Montesquieu fue de los primeros en reprocharle que la naturaleza del hombre la confundiera con la de una especie de matón sanguinario, siempre sin control, con tal de poder conseguir sus objetivos. Otra objeción esencial es que la naturaleza del poder ha demostrado que exponencialmente mientras más absoluto es, más proclive es a la corrupción o a un uso indiscriminado de su fuerza, centrando en la libertad, su némesis, su principal objetivo a anular. Y he aquí la principal mentira escondida en esta ideología, contraponer seguridad y libertad, como si elegir una anulara a la otra. Cuántas veces en los tiempos contemporáneos se aduce la excepcionalidad de una situación para aumentar los límites de la autoridad más allá de su regulación básica. Walter Benjamin, el filósofo alemán que hubo de suicidarse para evitar caer en las manos de los nazis expresó con claridad la crítica; el uso del estado de excepción históricamente se ha usado para oprimir a los más débiles, convirtiendo la excepción en norma. No muy lejano en el tiempo su compatriota John Locke con fina ironía respondió a los argumentos basados en el miedo: “ello equivale a pensar que los hombres son tan estúpidos para protegerse de los daños que puedan causarles mofetas y zorros, y que encuentran satisfacción, más aún, en ser devorados por leones.” Si somos egoístas y nos dejamos llevar por el orgullo y el miedo como parte de nuestra naturaleza, acaso ¿no ocurrirá lo mismo en el soberano o en aquellos que detentan el poder y la autoridad en el parlamento o asamblea? Si esto es así, más nos vale protegernos especialmente de aquellos con más poder, que no de los que tienen menos.

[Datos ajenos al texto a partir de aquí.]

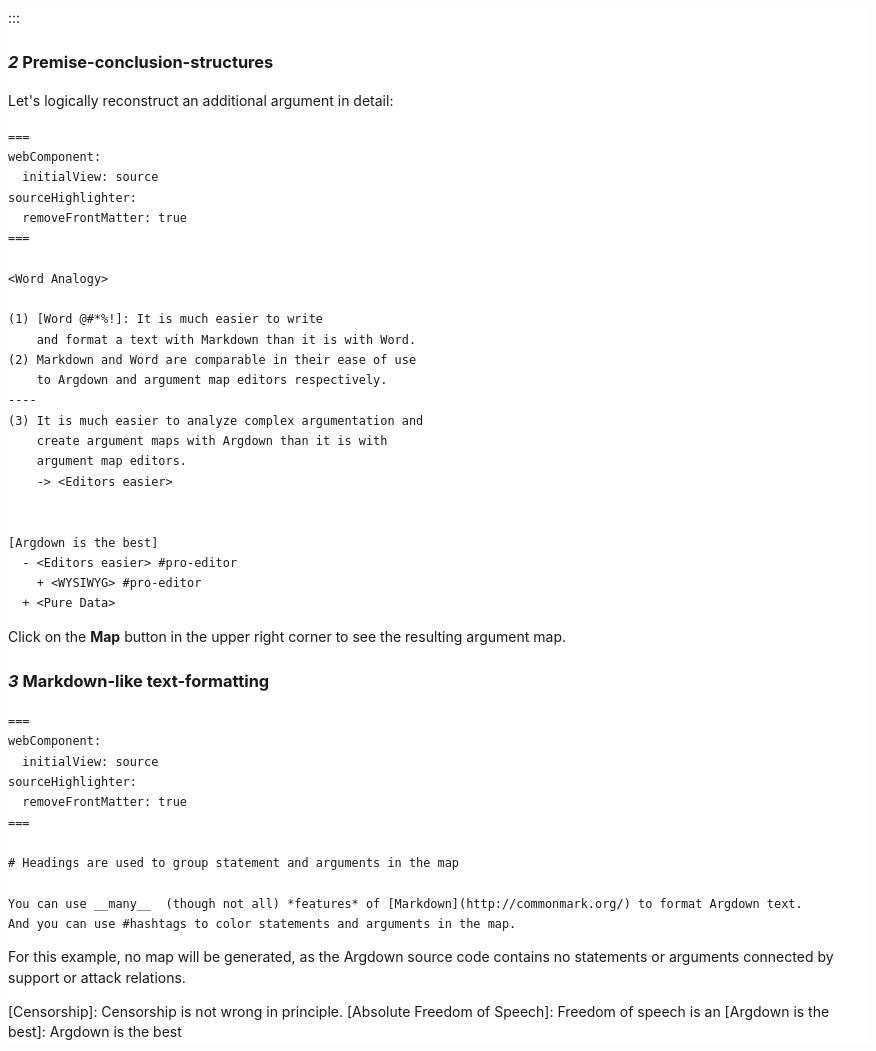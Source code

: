 :::

### _2_ Premise-conclusion-structures

Let's logically reconstruct an additional argument in detail:

```argdown-map
===
webComponent:
  initialView: source
sourceHighlighter:
  removeFrontMatter: true
===

<Word Analogy>

(1) [Word @#*%!]: It is much easier to write
    and format a text with Markdown than it is with Word.
(2) Markdown and Word are comparable in their ease of use
    to Argdown and argument map editors respectively.
----
(3) It is much easier to analyze complex argumentation and
    create argument maps with Argdown than it is with
    argument map editors.
    -> <Editors easier>


[Argdown is the best]
  - <Editors easier> #pro-editor
    + <WYSIWYG> #pro-editor
  + <Pure Data>
```

Click on the **Map** button in the upper right corner to see the resulting argument map.

### _3_ Markdown-like text-formatting

```argdown-map
===
webComponent:
  initialView: source
sourceHighlighter:
  removeFrontMatter: true
===

# Headings are used to group statement and arguments in the map

You can use __many__  (though not all) *features* of [Markdown](http://commonmark.org/) to format Argdown text.
And you can use #hashtags to color statements and arguments in the map.
```

For this example, no map will be generated, as the Argdown source code contains no statements or arguments connected by support or attack relations.


[Censorship]: Censorship is not wrong in principle.
[Absolute Freedom of Speech]: Freedom of speech is an
[Argdown is the best]: Argdown is the best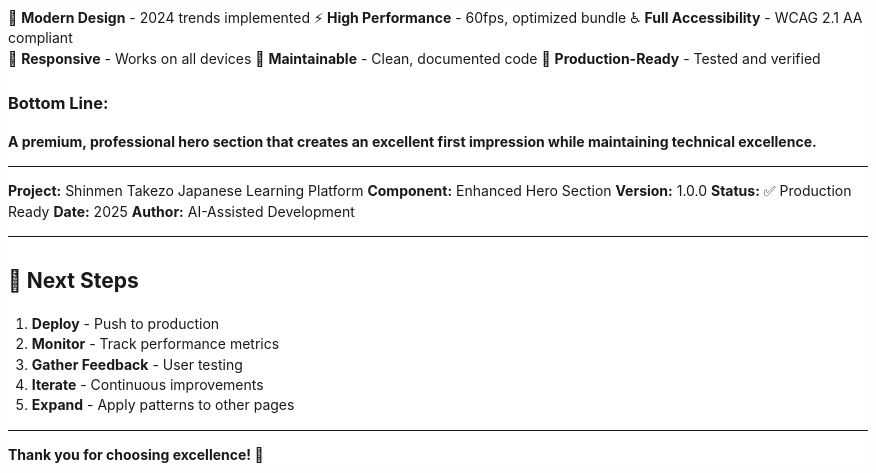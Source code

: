 🎨 **Modern Design** - 2024 trends implemented
⚡ **High Performance** - 60fps, optimized bundle
♿ **Full Accessibility** - WCAG 2.1 AA compliant  
📱 **Responsive** - Works on all devices
🔧 **Maintainable** - Clean, documented code
🚀 **Production-Ready** - Tested and verified

### Bottom Line:
**A premium, professional hero section that creates an excellent first impression while maintaining technical excellence.**

---

**Project:** Shinmen Takezo Japanese Learning Platform
**Component:** Enhanced Hero Section
**Version:** 1.0.0
**Status:** ✅ Production Ready
**Date:** 2025
**Author:** AI-Assisted Development

---

## 📖 Next Steps

1. **Deploy** - Push to production
2. **Monitor** - Track performance metrics
3. **Gather Feedback** - User testing
4. **Iterate** - Continuous improvements
5. **Expand** - Apply patterns to other pages

---

**Thank you for choosing excellence! 🚀**
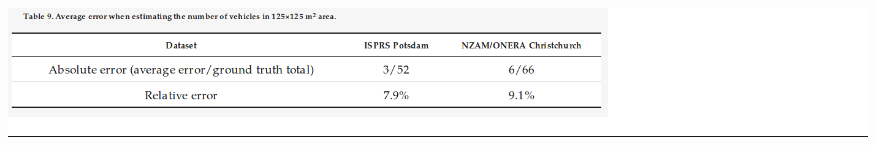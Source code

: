 <img src="/article/images/vfs/vfs_dens_error.png" width="600">

***

[^fn]: Audebert, N.; Le Saux, B.; Lefèvre, S. Semantic Segmentation of Earth Observation Data Using Multimodal and Multi-scale Deep Networks. In Proceedings of the Computer Vision—ACCV, Taipei, Taiwan, 20–24 November 2016; Springer: Cham, Switzerland, 2016; pp. 180–196.
[^fn2]: Razakarivony, S.; Jurie, F. Vehicle Detection in Aerial Imagery: A small target detection benchmark. J. Vis. Commun. Image Represent. 2016, 34, 187–203.
[^fn3]: Rottensteiner, F.; Sohn, G.; Jung, J.; Gerke, M.; Baillard, C.; Benitez, S.; Breitkopf, U. The ISPRS benchmark on urban object classification and 3D building reconstruction. ISPRS Ann. Photogramm. Remote Sens. Spat. Inf. Sci. 2012, 1, 293–298.
[^fn4]: Randrianarivo, H.; Saux, B.L.; Ferecatu, M. Urban Structure Detection with Deformable Part-Based Models. In Proceedings of the 2013 IEEE International Geoscience and Remote Sensing Symposium—IGARSS, Melbourne, Australia, 21–26 July 2013; pp. 200–203.
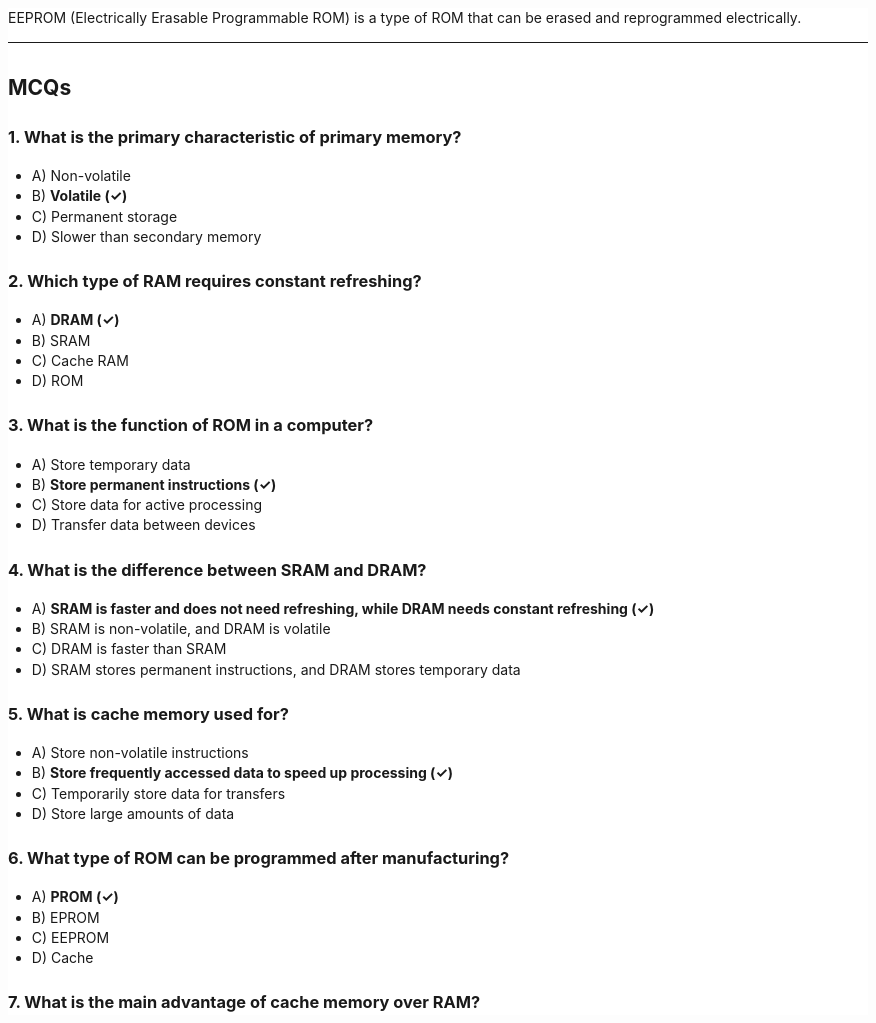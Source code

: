 EEPROM (Electrically Erasable Programmable ROM) is a type of ROM that can be erased and reprogrammed electrically.

---

## MCQs

### 1. What is the primary characteristic of primary memory?

- A) Non-volatile
- B) **Volatile (✓)**
- C) Permanent storage
- D) Slower than secondary memory

### 2. Which type of RAM requires constant refreshing?

- A) **DRAM (✓)**
- B) SRAM
- C) Cache RAM
- D) ROM

### 3. What is the function of ROM in a computer?

- A) Store temporary data
- B) **Store permanent instructions (✓)**
- C) Store data for active processing
- D) Transfer data between devices

### 4. What is the difference between SRAM and DRAM?

- A) **SRAM is faster and does not need refreshing, while DRAM needs constant refreshing (✓)**
- B) SRAM is non-volatile, and DRAM is volatile
- C) DRAM is faster than SRAM
- D) SRAM stores permanent instructions, and DRAM stores temporary data

### 5. What is cache memory used for?

- A) Store non-volatile instructions
- B) **Store frequently accessed data to speed up processing (✓)**
- C) Temporarily store data for transfers
- D) Store large amounts of data

### 6. What type of ROM can be programmed after manufacturing?

- A) **PROM (✓)**
- B) EPROM
- C) EEPROM
- D) Cache

### 7. What is the main advantage of cache memory over RAM?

Es cierto que el leviatán construido por las democracias liberales es bastante distinto del esbozado como ideal por Hobbes, pero también es cierto que algunas de sus querencias autoritarias persisten. Conocer lo que subyace a ese poder estatal al que tanta querencia tenemos, su historia, su formación, su ideología, sus principios, es imprescindible a la hora de abordar críticamente cualquier futuro en nuestra convivencia común. Pongámonos a ello, con conocimiento de causa.